As the WWII generation fades
The World War II generation is on its final sail into the sunset. I guess we could say with a heavy heart Si Yuus Maase` for your dedicated guidance and wisdom through the years. These are our elderly who lived before, during, and after the war. So what’s the importance of it all? Their stories are a part of “our” story.
I’ve been curious about their stories, often told fondly behind the façade of grateful nostalgia. I wanted to see and hear the full measure of their joyful and painful expressions as they recall experiences. I’ve picked my mom’s just to dig her mind why the mixed reaction of the good and bad times combined into one. Her forthright answers piqued my imagination.
“What the stores sold before the war to locals were animal and fish bones stripped of everything. It was done for a reason: export the meat to Japan.” Sad as it may sound today “our happier days was eased by the fact that most folks had something to place on the dinner table.” She said that no one ever begged for anything. “Everybody worked and rightfully earned his/her dues.” Indeed, she smiled even with watery eyes as we talked of her yesteryears.
“The bone marrow is the only thing left that gives our soup the beef or pork flavor we wanted.” She related that the meat was packaged and exported to Japan. “The goal was to feed a larger population from the islands.” The “what might have been” query rolled in: What if there never was a WWII, what would have been our future?
Though she despises some aspect of that period in history, she thought it was a bright chapter in our development. She said that folks worked the clock in family farms, land clearing, planting, harvesting and selling their best products while keeping excess for family use. “So we’re basically an agrarian community, industrious in every sense.” She related how folks head to the farm before dawn and worked until about 10am. “It starts to get warm so you take a break until about 4pm where you resume work until well after sunset.”
Bonita (tuna) caught in our waters was bought by a Japanese firm smoke-dried into katsuo bushi.
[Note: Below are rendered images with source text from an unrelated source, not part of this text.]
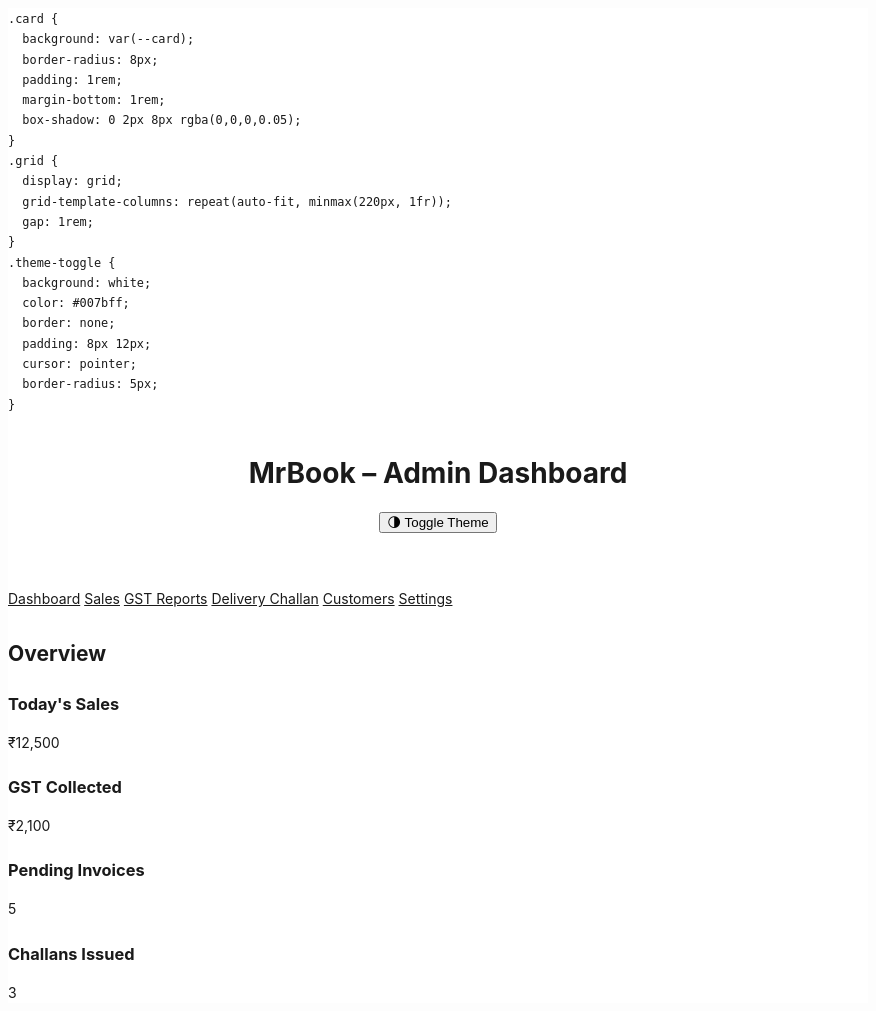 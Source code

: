     .card {
      background: var(--card);
      border-radius: 8px;
      padding: 1rem;
      margin-bottom: 1rem;
      box-shadow: 0 2px 8px rgba(0,0,0,0.05);
    }
    .grid {
      display: grid;
      grid-template-columns: repeat(auto-fit, minmax(220px, 1fr));
      gap: 1rem;
    }
    .theme-toggle {
      background: white;
      color: #007bff;
      border: none;
      padding: 8px 12px;
      cursor: pointer;
      border-radius: 5px;
    }
  </style>
</head>
<body>

  <header>
    <h1>MrBook – Admin Dashboard</h1>
    <button class="theme-toggle" onclick="toggleTheme()">🌗 Toggle Theme</button>
  </header>

  <nav>
    <a href="#">Dashboard</a>
    <a href="#">Sales</a>
    <a href="#">GST Reports</a>
    <a href="#">Delivery Challan</a>
    <a href="#">Customers</a>
    <a href="#">Settings</a>
  </nav>

  <main>
    <h2>Overview</h2>
    <div class="grid">
      <div class="card">
        <h3>Today's Sales</h3>
        <p>₹12,500</p>
      </div>
      <div class="card">
        <h3>GST Collected</h3>
        <p>₹2,100</p>
      </div>
      <div class="card">
        <h3>Pending Invoices</h3>
        <p>5</p>
      </div>
      <div class="card">
        <h3>Challans Issued</h3>
        <p>3</p>
      </div>
    </div>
It is shaved into hot miso soup or rice. The katsuo bushi was another market for fishermen here. The fishing base area was a beehive of activities for this purpose. It included the sale, cleaning, packaging fish and fish by-products and their eventual export to Tokyo markets.
Modern slaves: Apparel products were the only other exports we had in recent past, killed by the U.S. Congress, a $1.2-billion industry. Was it ever replaced? This and other relevant issues must be addressed and resolved responsibly. You see, the economy boils down to familial way of life. Must not we be clamoring in its defense rather than making salutary bows to Uncle Sam as modern day slaves? It’s economic ruination, true?
It’s their interest: Notice that even with the best that imperial Japan has undertaken for Micronesia on the economic front, it was never about a planned vision of our future? It was strictly military interests! Spain and Germany did the same too! Now it’s the great U.S. of A! Military! Is the NMI’s only salvation is its geographic and strategic location?
We must look at these experiences with some sense of vision and purpose and ponder reconciliation of sorts as we plan our future. Is there something else where truly genuine partnership could be re-established and nurtured as we move into the other half of this century? Somehow I feel somewhat optimistic that we should explore it once more.
Do we settle for it and end it here or do we use it as a temporary springboard to move forward? Where’s the indigenous clear view and resiliency in all these pile of confusion? Could we sift through it all and begin reconciling brighter and more secure tomorrows?
Most of the folks her age have faded into history. Only she and her generation knew what was it like on the islands before, during, and after the war. Sure, there were days of ups and downs on these isles. Whatever happened then and now never centered on the livelihood of the indigenous people. But then only we could say, “Enough is enough!”
Naval Administration: The Navy came in after the war and sealed off the island from the rest of the world for quite a period of time.
Capital Hill was a well-clipped and immaculate residential area for CIA top guns. We can’t pass through it at night nor could we visit Kagman and Marpi areas in view of CIA activities training Chinese soldiers. Perhaps it was “alienation,” however rationalized as unintended.
It is widely known that the military takes prime land for its purposes. We saw that in the use of beachfront properties in Susupe. Land was used for residential and official purposes. How sad that the Navy left and there remains unsettled some $100 million in land claims. Like I said, leadership should have demanded payment first in the return of land in 1977 before accepting any of it. It would have resolved a longstanding issue, half of which remains “longstanding” to date.
Gradually, we learned what self-government entails including paying for its operations. A 1 percent tax was proposed by the Congress of Micronesia and we burned its building down in the wee hours of the morning. We had a hard time understanding that self-government includes paying for its cost. We wanted even our salaries the equivalence of the Annual Christmas Drop.
Remember our reintegration agenda all focused on the dollar? It wasn’t anything else but the almighty dollar! Political maturation is a protracted process that eventually settled down like excess water runoff. We now know that government operations are funded via locally generated taxes. Welcome to real fiscal reality check!